[AVAILABLE DATA Boundary: Start]
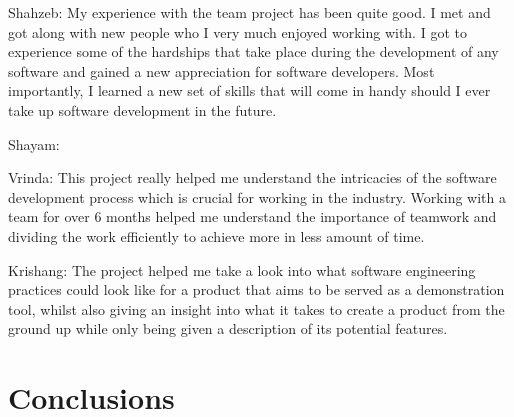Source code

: \documentclass{l3proj}
\begin{document}
Shahzeb: My experience with the team project has been quite good. I met and got along with new people who I very much enjoyed working with. I got to experience some of the hardships that take place during the development of any software and gained a new appreciation for software developers. Most importantly, I learned a new set of skills that will come in handy should I ever take up software development in the future.

Shayam:

Vrinda: This project really helped me understand the intricacies of the software development process which is crucial for working in the industry. Working with a team for over 6 months helped me understand the importance of teamwork and dividing the work efficiently to achieve more in less amount of time.

Krishang: The project helped me take a look into what software engineering practices could look like for a product that aims to be served as a demonstration tool, whilst also giving an insight into what it takes to create a product from the ground up while only being given a description of its potential features.



\section{Conclusions}





\end{document}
[AVAILABLE DATA Boundary: End]
*TRY IT*
Output each of the lines above exactly, apart from the images.

*OUTPUT OF THE EXERCISE*
Source code

: \documentclass{l3proj}
\begin{document}
Shahzeb: My experience with the team project has been quite good. I met and got along with new people who I very much enjoyed working with. I got to experience some of the hardships that take place during the development of any software and gained a new appreciation for software developers. Most importantly, I learned a new set of skills that will come in handy should I ever take up software development in the future.

Shayam:

Vrinda: This project really helped me understand the intricacies of the software development process which is crucial for working in the industry. Working with a team for over 6 months helped me understand the importance of teamwork and dividing the work efficiently to achieve more in less amount of time.

Krishang: The project helped me take a look into what software engineering practices could look like for a product that aims to be served as a demonstration tool, whilst also giving an insight into what it takes to create a product from the ground up while only being given a description of its potential features.



\section{Conclusions}





\end{document}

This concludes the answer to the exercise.